On Monday, Bryan and I ran an “interactive art jam.” This was something I came up with partially (ok mostly) as an excuse to use Kate Compton’s Generominos with a group of people. Last Thursday, I gave a creative brainstorming presentation, and we practiced rapid idea generation using the Generominos as guiding constraints. People seemed to have a lot of fun, and I think that it encouraged participation in the main event on Monday.
![](/uploads/2018/03/15/Screen Shot 2018-03-15 at 10.31.43 AM.png)We received a lot of positive feedback after the Monday event. Participants made beautiful p5.js webcam visualizations, a flower that grows when you yell at it, a sad game about a dance party, a hypnotic Unity world, a thermal printer Zoetrope generator, and Cameron and I made a Kinect/Minim synthesizer in Processing. Some of the feedback reminded me of the reaction to the Stupid Hackathon — the freedom to create something useless or ineffective or just fun also freed people to learn and experiment with technological tools they felt less confident in using.
On Tuesday, Conor and I hosted a music live coding night. We created a tutorial to some of the essential concepts in TidalCycles, which I think fills a gap in existing reference sources for a sometimes opaque language. We presented the tutorial to a group of about 20 recursers, before splitting off into separate rooms for collaborative jam sessions. This event had two hiccups:
- A few people had difficulties installing and configuring TidalCycles. It has a lot of dependencies.
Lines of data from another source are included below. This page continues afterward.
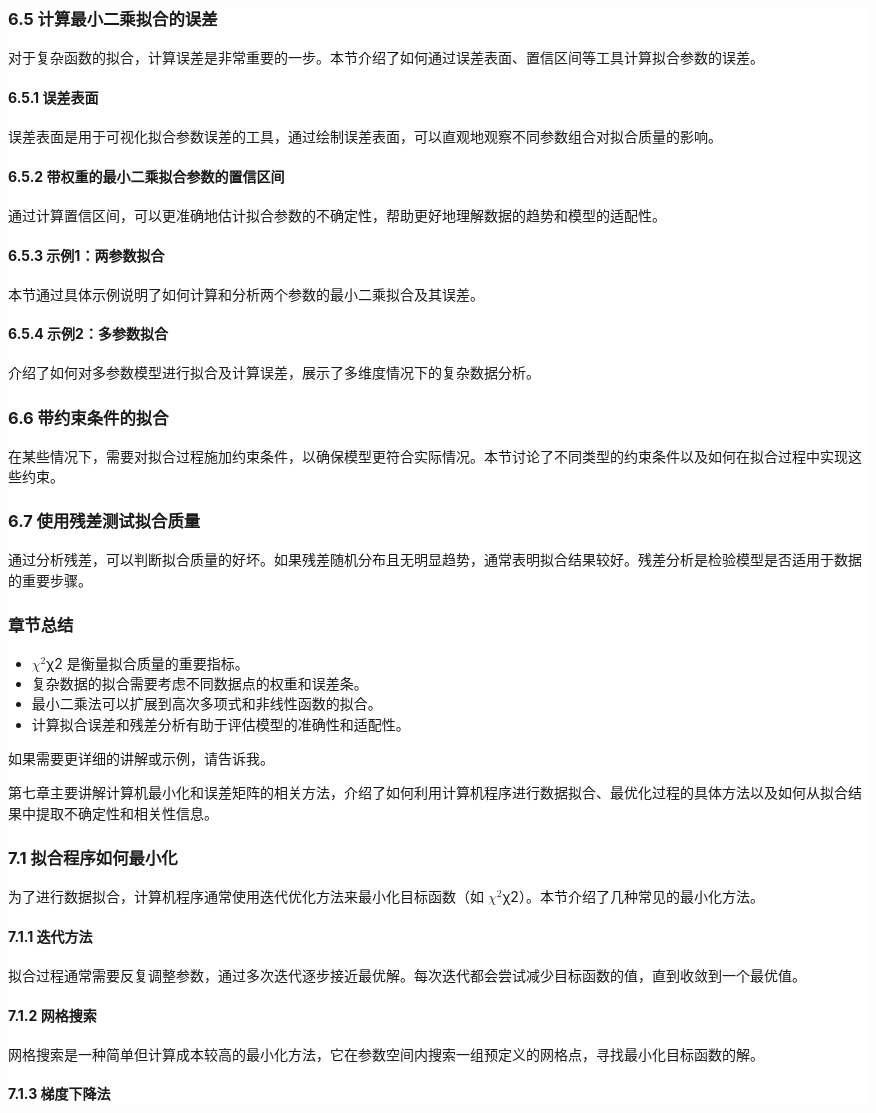 ### 6.5 计算最小二乘拟合的误差

对于复杂函数的拟合，计算误差是非常重要的一步。本节介绍了如何通过误差表面、置信区间等工具计算拟合参数的误差。

#### 6.5.1 误差表面

误差表面是用于可视化拟合参数误差的工具，通过绘制误差表面，可以直观地观察不同参数组合对拟合质量的影响。

#### 6.5.2 带权重的最小二乘拟合参数的置信区间

通过计算置信区间，可以更准确地估计拟合参数的不确定性，帮助更好地理解数据的趋势和模型的适配性。

#### 6.5.3 示例1：两参数拟合

本节通过具体示例说明了如何计算和分析两个参数的最小二乘拟合及其误差。

#### 6.5.4 示例2：多参数拟合

介绍了如何对多参数模型进行拟合及计算误差，展示了多维度情况下的复杂数据分析。

### 6.6 带约束条件的拟合

在某些情况下，需要对拟合过程施加约束条件，以确保模型更符合实际情况。本节讨论了不同类型的约束条件以及如何在拟合过程中实现这些约束。

### 6.7 使用残差测试拟合质量

通过分析残差，可以判断拟合质量的好坏。如果残差随机分布且无明显趋势，通常表明拟合结果较好。残差分析是检验模型是否适用于数据的重要步骤。

### 章节总结

* <math><semantics><mrow><msup><mi>χ</mi><mn>2</mn></msup></mrow><annotation>\\chi^2</annotation></semantics></math>χ2 是衡量拟合质量的重要指标。
* 复杂数据的拟合需要考虑不同数据点的权重和误差条。
* 最小二乘法可以扩展到高次多项式和非线性函数的拟合。
* 计算拟合误差和残差分析有助于评估模型的准确性和适配性。

如果需要更详细的讲解或示例，请告诉我。


第七章主要讲解计算机最小化和误差矩阵的相关方法，介绍了如何利用计算机程序进行数据拟合、最优化过程的具体方法以及如何从拟合结果中提取不确定性和相关性信息。

### 7.1 拟合程序如何最小化

为了进行数据拟合，计算机程序通常使用迭代优化方法来最小化目标函数（如 <math><semantics><mrow><msup><mi>χ</mi><mn>2</mn></msup></mrow><annotation>\\chi^2</annotation></semantics></math>χ2）。本节介绍了几种常见的最小化方法。

#### 7.1.1 迭代方法

拟合过程通常需要反复调整参数，通过多次迭代逐步接近最优解。每次迭代都会尝试减少目标函数的值，直到收敛到一个最优值。

#### 7.1.2 网格搜索

网格搜索是一种简单但计算成本较高的最小化方法，它在参数空间内搜索一组预定义的网格点，寻找最小化目标函数的解。

#### 7.1.3 梯度下降法
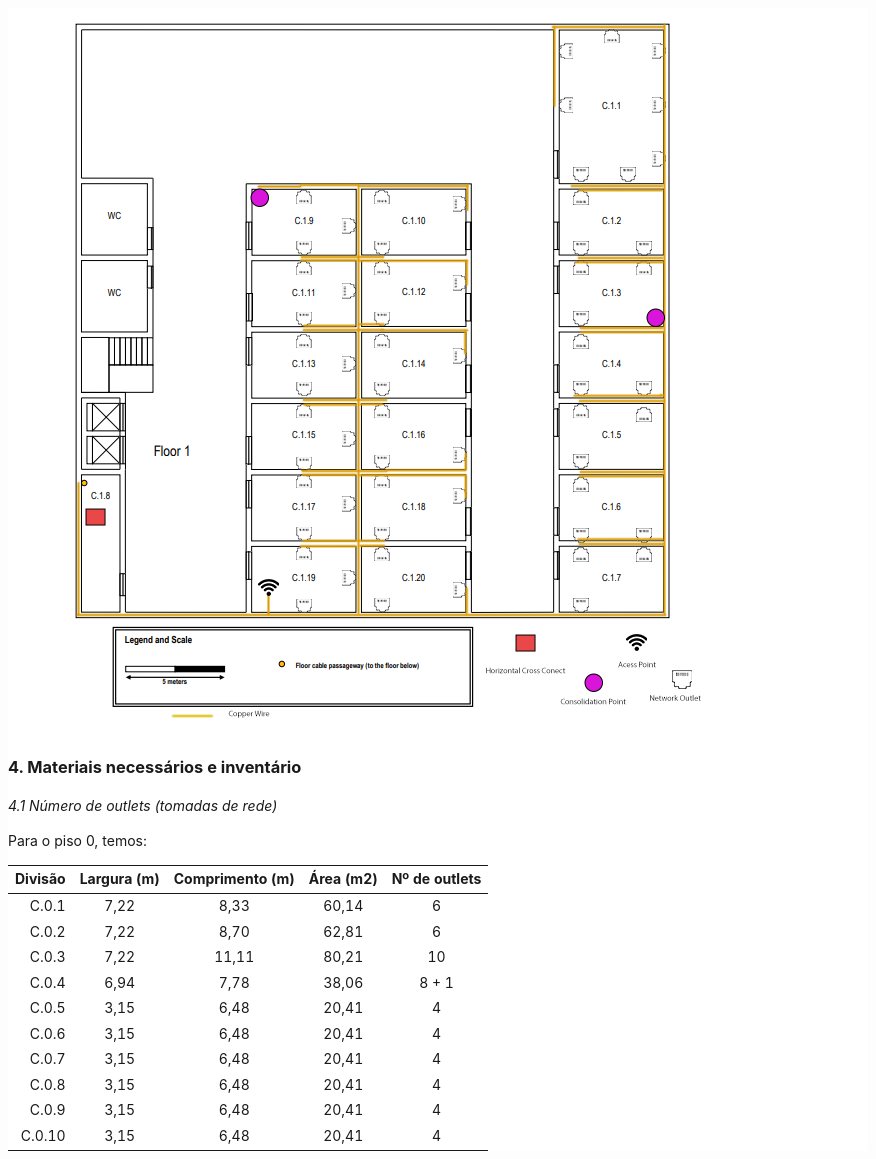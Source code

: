   <img src="BuildingC_Floor1_finalDesign.png" alt="BuildingC_Floor1_design">
</p>

### 4. Materiais necessários e inventário ###

_4.1 Número de outlets (tomadas de rede)_

Para o piso 0, temos:

| Divisão | Largura (m) | Comprimento (m) | Área (m2) | Nº de outlets |
|--------:|:-----------:|:---------------:|:---------:|:-------------:|
|   C.0.1 |    7,22     |      8,33       |   60,14   |       6       |
|   C.0.2 |    7,22     |      8,70       |   62,81   |       6       |
|   C.0.3 |    7,22     |      11,11      |   80,21   |      10       |
|   C.0.4 |    6,94     |      7,78       |   38,06   |     8 + 1     |
|   C.0.5 |    3,15     |      6,48       |   20,41   |       4       |
|   C.0.6 |    3,15     |      6,48       |   20,41   |       4       |
|   C.0.7 |    3,15     |      6,48       |   20,41   |       4       |
|   C.0.8 |    3,15     |      6,48       |   20,41   |       4       |
|   C.0.9 |    3,15     |      6,48       |   20,41   |       4       |
|  C.0.10 |    3,15     |      6,48       |   20,41   |       4       |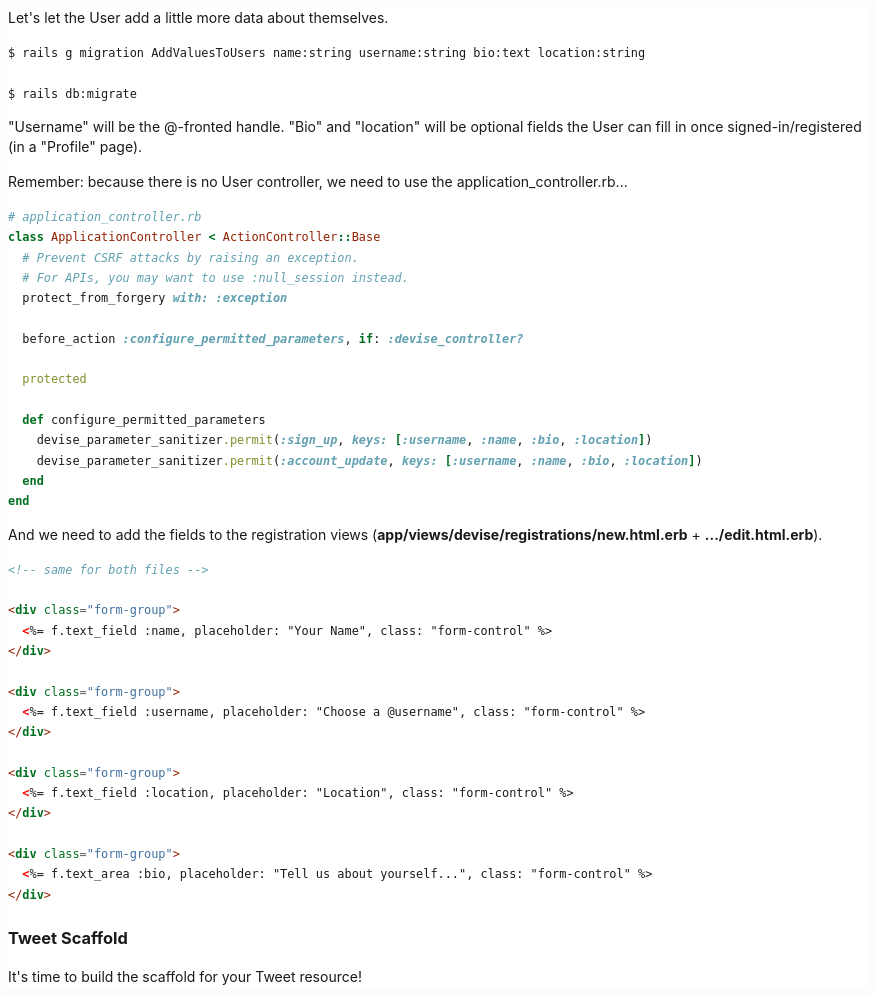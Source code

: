 Let's let the User add a little more data about themselves.

```sh
$ rails g migration AddValuesToUsers name:string username:string bio:text location:string

$ rails db:migrate
```

"Username" will be the @-fronted handle. "Bio" and "location" will be optional fields the User can fill in once signed-in/registered (in a "Profile" page).

Remember: because there is no User controller, we need to use the application_controller.rb...

```ruby
# application_controller.rb
class ApplicationController < ActionController::Base
  # Prevent CSRF attacks by raising an exception.
  # For APIs, you may want to use :null_session instead.
  protect_from_forgery with: :exception

  before_action :configure_permitted_parameters, if: :devise_controller?

  protected

  def configure_permitted_parameters
    devise_parameter_sanitizer.permit(:sign_up, keys: [:username, :name, :bio, :location])
    devise_parameter_sanitizer.permit(:account_update, keys: [:username, :name, :bio, :location])
  end
end
```

And we need to add the fields to the registration views
(**app/views/devise/registrations/new.html.erb** + **.../edit.html.erb**).

```html
<!-- same for both files -->

<div class="form-group">
  <%= f.text_field :name, placeholder: "Your Name", class: "form-control" %>
</div>

<div class="form-group">
  <%= f.text_field :username, placeholder: "Choose a @username", class: "form-control" %>
</div>

<div class="form-group">
  <%= f.text_field :location, placeholder: "Location", class: "form-control" %>
</div>

<div class="form-group">
  <%= f.text_area :bio, placeholder: "Tell us about yourself...", class: "form-control" %>
</div>
```


### Tweet Scaffold
It's time to build the scaffold for your Tweet resource!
For future events, maybe something like Gallium.live (bonus: created by an RCer!) would be easier to configure.
- Everyone had difficulty sync-ing their metronomes to other computers. TidalCycles has some issue where it prints a network connection failure message even when it succeeds.
But on the whole it went well and people had fun! I also formalized some of my understanding of Tidal in the process of building a tutorial and teaching others.